There was a minor change in the School Song when Malaya merged into a larger political
entity, Malaysia. "Some Malaya's own sons" in the first verse quite
automatically and effortlessly became "Some Malaysia's own sons" after
September 16, 1963.
In March, 1973, the Headmaster, Mr. Victor Gopal, wanted something
for the forthcoming School Speech Day on the 28th to impress the Guest of
Honour, who was none other than the Datuk Bandar of Kuala Lumpur, Tan Sri Ya'acob
bin Abdul Latiff, an Old Victorian and pre-war School Captain no less. He thought a
Bahasa Malaysia version of the school song might do the trick. So he called up Puan
Zainab bt Yusop, the Senior Bahasa teacher, and gave her two or three days to come
up with a Bahasa version. No excuses, she had to do it. Puan Zainab quickly went
to work and after a few tries finally managed to craft a version that kept the
Gaudeamus tune and the rhythm and the spirit of Jackson's words.
It went:
Lagu Sekolah
Words by Zainab bt Yusop
Sanjungan didendangkan
Pengasas nan budiman
Sanjungan didendangkan
Pengasas nan budiman
Kerana jasa khidmat mulia
Yang mengharung samuderaya
Dan putera Malaysia
Kekal cita Victoria
Kenangan dilayangkan
Pada semua lepasan
Kenangan dilayangkan
Pada semua lepasan
Lain bangsa satu cita
Diingatkan pada semua
Ilmu zahir utama
Rohani pun setara
Ikrar pula lafazkan
Junjung sekolah pujaan
Ikrar pula lafazkan
Junjung sekolah pujaan
Dalam usaha gerak laku
Warisan lama dan baru
Bergandingan, bersatu
Hidup Victoria diaju
Puan Zainab took it to Mr. Gopal's office and showed him.
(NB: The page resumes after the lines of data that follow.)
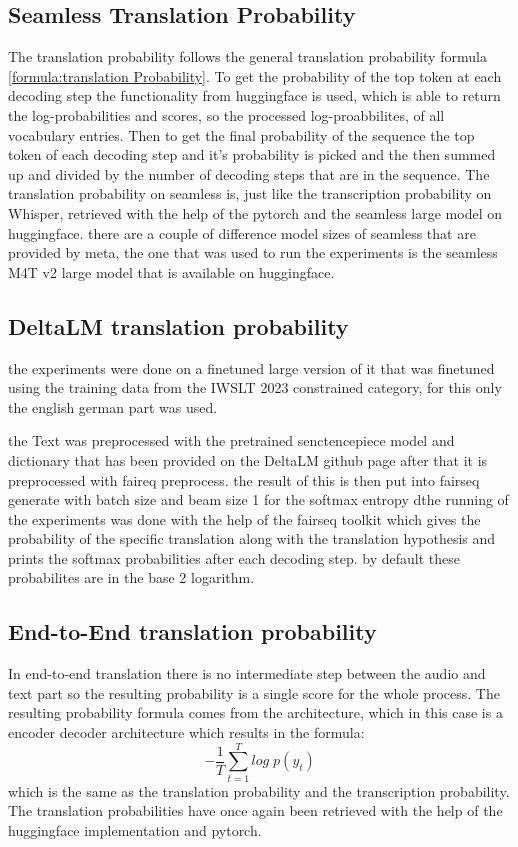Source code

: \subsection{Seamless Translation Probability}
The translation probability follows the general translation probability formula \autoref{formula:translation Probability}. To get the probability of the top token at each decoding step the functionality from huggingface is used, which is able to return the log-probabilities and scores, so the processed log-proabbilites, of all vocabulary entries. 
Then to get the final probability of the sequence the top token of each decoding step and it's probability is picked and the then summed up and divided by the number of decoding steps that are in the sequence.
The translation probability on seamless is, just like the transcription probability on Whisper, retrieved with the help of the pytorch and the seamless large model on huggingface. 
there are a couple of difference model sizes of seamless that are provided by meta, the one that was used to run the experiments is the seamless M4T v2 large model that is available on huggingface. 

\subsection{DeltaLM translation probability}
the experiments \cite{ma2021deltalm} were done on a finetuned large version of it that was finetuned using the training data from the IWSLT 2023 constrained category, for this only the english german part was used.

the Text was preprocessed with the pretrained senctencepiece model and dictionary that has been provided on the DeltaLM github page \cite{deltalmurl} after that it is preprocessed with faireq preprocess. the result of this is then put into fairseq generate with batch size and beam size 1 for the softmax entropy 
 dthe running of the experiments was done with the help of the fairseq toolkit \cite{ott2019fairseqfastextensibletoolkit} which gives the probability of the specific translation along with the translation hypothesis and prints the softmax probabilities after each decoding step. by default these probabilites are in the base 2 logarithm. 

\subsection{End-to-End translation probability}
In end-to-end translation there is no intermediate step between the audio and text part so the resulting probability is a single score for the whole process.
The resulting probability formula comes from the architecture, which in this case is a encoder decoder architecture which results in the formula: $$-\frac{1}{T}\sum_{t=1}^T log\; p(y_t)$$ which is the same as the translation probability and the transcription probability.
The translation probabilities have once again been retrieved with the help of the huggingface implementation and pytorch. 

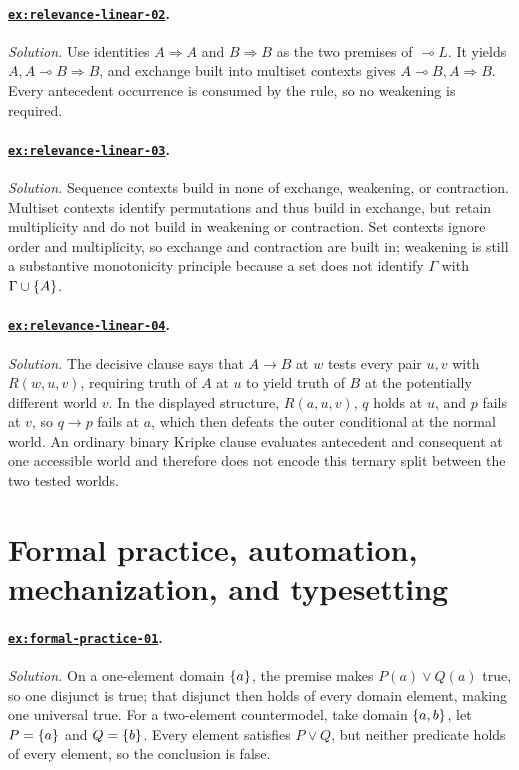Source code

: \documentclass[11pt,oneside,openany]{book}
\theoremstyle{definition}
\theoremstyle{plain}
\theoremstyle{remark}
\DeclarePairedDelimiter{\set}{\lbrace}{\rbrace}
\begin{document}
\paragraph{\hyperref[ex:relevance-linear-02]{\texttt{ex:relevance-linear-02}}.}
\textit{Solution.}  Use identities \(A\Rightarrow A\) and
\(B\Rightarrow B\) as the two premises of \(\multimap L\).  It yields
\(A,A\multimap B\Rightarrow B\), and exchange built into multiset contexts
gives \(A\multimap B,A\Rightarrow B\).  Every antecedent occurrence is consumed
by the rule, so no weakening is required.

\paragraph{\hyperref[ex:relevance-linear-03]{\texttt{ex:relevance-linear-03}}.}
\textit{Solution.}  Sequence contexts build in none of exchange, weakening, or
contraction.  Multiset contexts identify permutations and thus build in
exchange, but retain multiplicity and do not build in weakening or contraction.
Set contexts ignore order and multiplicity, so exchange and contraction are
built in; weakening is still a substantive monotonicity principle because a
set does not identify \(\Gamma\) with \(\Gamma\cup\set A\).

\paragraph{\hyperref[ex:relevance-linear-04]{\texttt{ex:relevance-linear-04}}.}
\textit{Solution.}  The decisive clause says that \(A\to B\) at \(w\) tests
every pair \(u,v\) with \(R(w,u,v)\), requiring truth of \(A\) at \(u\) to
yield truth of \(B\) at the potentially different world \(v\).  In the
displayed structure, \(R(a,u,v)\), \(q\) holds at \(u\), and \(p\) fails at
\(v\), so \(q\to p\) fails at \(a\), which then defeats the outer
conditional at the normal world.  An ordinary binary Kripke clause evaluates
antecedent and consequent at one accessible world and therefore does not encode
this ternary split between the two tested worlds.

\section{Formal practice, automation, mechanization, and typesetting}

\paragraph{\hyperref[ex:formal-practice-01]{\texttt{ex:formal-practice-01}}.}
\textit{Solution.}  On a one-element domain \(\set{a}\), the premise makes
\(P(a)\lor Q(a)\) true, so one disjunct is true; that disjunct then holds of
every domain element, making one universal true.  For a two-element
countermodel, take domain \(\set{a,b}\), let \(P=\set{a}\) and
\(Q=\set{b}\).  Every element satisfies \(P\lor Q\), but neither predicate
holds of every element, so the conclusion is false.
\end{document}
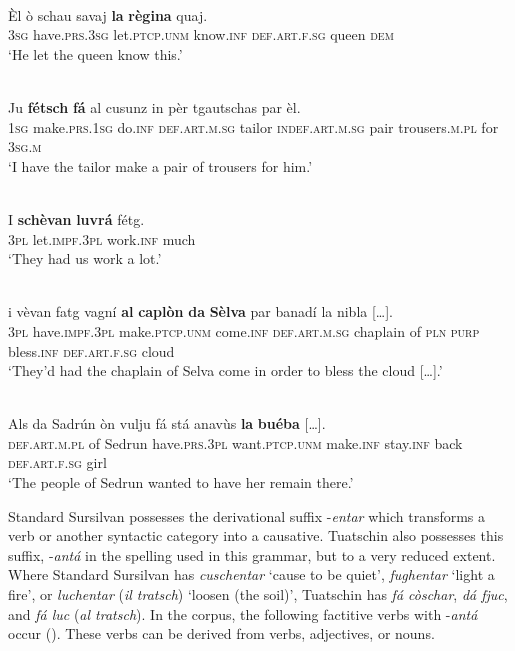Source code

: \ea
\label{}
\\
\gll    Èl ò schau savaj \textbf{la} \textbf{règina} quaj.\\
     \textsc{3sg} have.\textsc{prs.3sg} let.\textsc{ptcp.unm} know.\textsc{inf} \textsc{def.art.f.sg} queen \textsc{dem}\\
\glt `He let the queen know this.'
\z


\ea
\label{}
\\
\gll Ju \textbf{fétsch} \textbf{fá} al cusunz in pèr tgautschas par èl.\\
\textsc{1sg} make.\textsc{prs.1sg} do.\textsc{inf} \textsc{def.art.m.sg} tailor \textsc{indef.art.m.sg} pair trousers.\textsc{m.pl} for \textsc{3sg.m}\\
\glt `I have the tailor make a pair of trousers for him.'
\z


\ea
\label{}
\\
	\gll I \textbf{schèvan} \textbf{luvrá} fétg.\\
{}	\textsc{3pl} let.\textsc{impf.3pl} work.\textsc{inf} much\\
\glt `They had us work a lot.'
\z

\ea\label{}
 {\citealt[62]{Büchli1966}}\\
\gll    […] i vèvan fatg vagní \textbf{al} \textbf{caplòn} \textbf{da} \textbf{Sèlva} par banadí la nibla […].\\
{}   \textsc{3pl} have.\textsc{impf.3pl} make.\textsc{ptcp.unm} come.\textsc{inf} \textsc{def.art.m.sg} chaplain of \textsc{pln} \textsc{purp} bless.\textsc{inf} \textsc{def.art.f.sg} cloud\\
\glt `They’d had the chaplain of Selva come in order to bless the cloud […].'
\z

\ea\label{}
 {\citealt[131]{Büchli1966}}\\
\gll     Als da Sadrún òn vulju fá stá anavùs \textbf{la} \textbf{buéba} […].\\
 \textsc{def.art.m.pl} of Sedrun have.\textsc{prs.3pl} want.\textsc{ptcp.unm} make.\textsc{inf} stay.\textsc{inf} back \textsc{def.art.f.sg} girl\\
\glt `The people of Sedrun wanted to have her remain there.'
\z

Standard Sursilvan possesses the derivational suffix -\textit{entar} which transforms a verb or another syntactic category into a causative. Tuatschin also possesses this suffix, -\textit{antá} in the spelling used in this grammar, but to a very reduced extent. Where Standard Sursilvan has \textit{cuschentar} `cause to be quiet', \textit{fughentar} `light a fire', or \textit{luchentar} (\textit{il tratsch}) `loosen (the soil)', Tuatschin has \textit{fá còschar}, \textit{dá fjuc}, and \textit{fá luc} (\textit{al tratsch}). In the corpus, the following factitive verbs with -\textit{antá} occur (). These verbs can be derived from verbs, adjectives, or nouns.

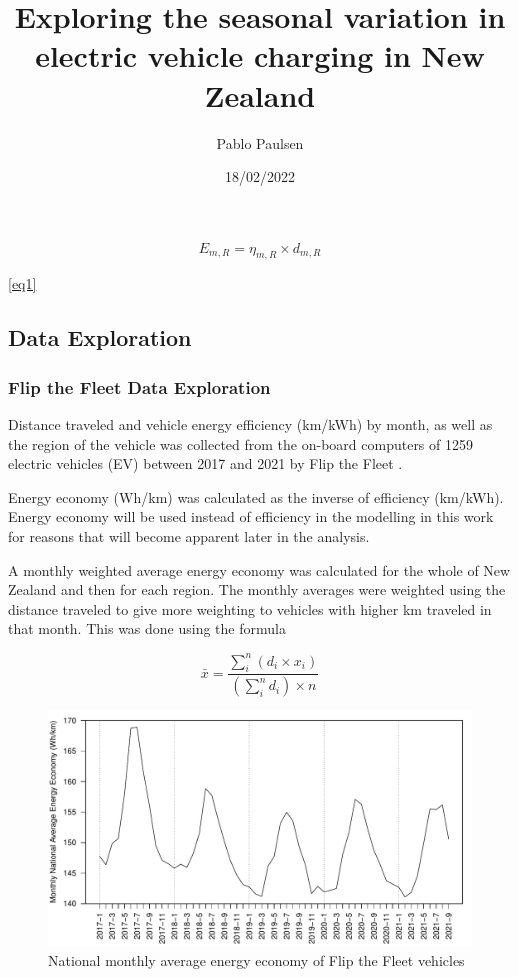 \documentclass[
]{article}
\title{Exploring the seasonal variation in electric vehicle charging in
New Zealand}
\author{Pablo Paulsen}
\date{18/02/2022}
\begin{document}
\maketitle

\begin{equation}
\label{eq1}
E_{m,R} = \eta_{m,R} \times d_{m,R}
\end{equation}

\ref{eq1}

\hypertarget{data-exploration}{%
\subsection{Data Exploration}\label{data-exploration}}

\hypertarget{flip-the-fleet-data-exploration}{%
\subsubsection{Flip the Fleet Data
Exploration}\label{flip-the-fleet-data-exploration}}

Distance traveled and vehicle energy efficiency (km/kWh) by month, as
well as the region of the vehicle was collected from the on-board
computers of 1259 electric vehicles (EV) between 2017 and 2021 by Flip
the Fleet \cite{ftf}.

Energy economy (Wh/km) was calculated as the inverse of efficiency
(km/kWh). Energy economy will be used instead of efficiency in the
modelling in this work for reasons that will become apparent later in
the analysis.

A monthly weighted average energy economy was calculated for the whole
of New Zealand and then for each region. The monthly averages were
weighted using the distance traveled to give more weighting to vehicles
with higher km traveled in that month. This was done using the formula

\[\bar{x} = \frac{\sum_{i}^{n} (d_i\times x_i)}{\left(\sum_{i}^{n} d_i\right)\times n}\]

\begin{figure}
\centering
\includegraphics{final_report_files/figure-latex/consum_plot-1.pdf}
\caption{National monthly average energy economy of Flip the Fleet
vehicles\label{fig:consum_plot}}
\end{figure}
\end{document}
The Headmaster sang it aloud to himself and declared that the words were even
better than those of the English version. So on Speech Day, the School Choir -
who had had a few days to learn the Bahasa words - rendered the song, to great
applause, to the Datuk Bandar and his wife and other guests in the School Hall.
Thus Puan Zainab's translation became the final entry in the repertory of V.I.
School Songs.
In the seventies, various boys played the weekly piano accompaniment
to the School Song, including Mahadzir Lokman (later of TV3 fame). Between 1978 and
1980, Mrs. Marina Tan, a teacher, pounded the keys. After her came a succession of
more boys at the keyboard including Stanley Oh, Ngui Yew Choy, and Loh Kok Kin.
These three, by a coincidence, were all sons of V.I. staff - Mr. Oh Kong Lum, a
former Senior Assistant, Mr. Ngui Thiam Khoon and Mr Loh Kung Sing, respectively.
In the nineties, an NCO member of the VICC Band would sometimes stand in front and
wave his hands to coax the School along. Today, the musical accompaniment is provided
by members of the V.I. Music Club using their own instruments and, except for special
occasions, only the first verses of both the English and Malay versions are rendered.
Many are unaware that the words of today's Song differ
subtly from those of the 1949 original, the result of cumulative errors in
the repeated transcriptions of the Song over the years. Sometime in the
mid-1960s, some unknown person made an error in transcribing one word in
the second verse so that the line:
"For a school to each appealing" has now become:
"For the School to each appealing"
The original school (referring to a school in general,
and not just the V.I.) is not capitalised and so a school has a meaning
subtly different from the School, which refers to the V.I.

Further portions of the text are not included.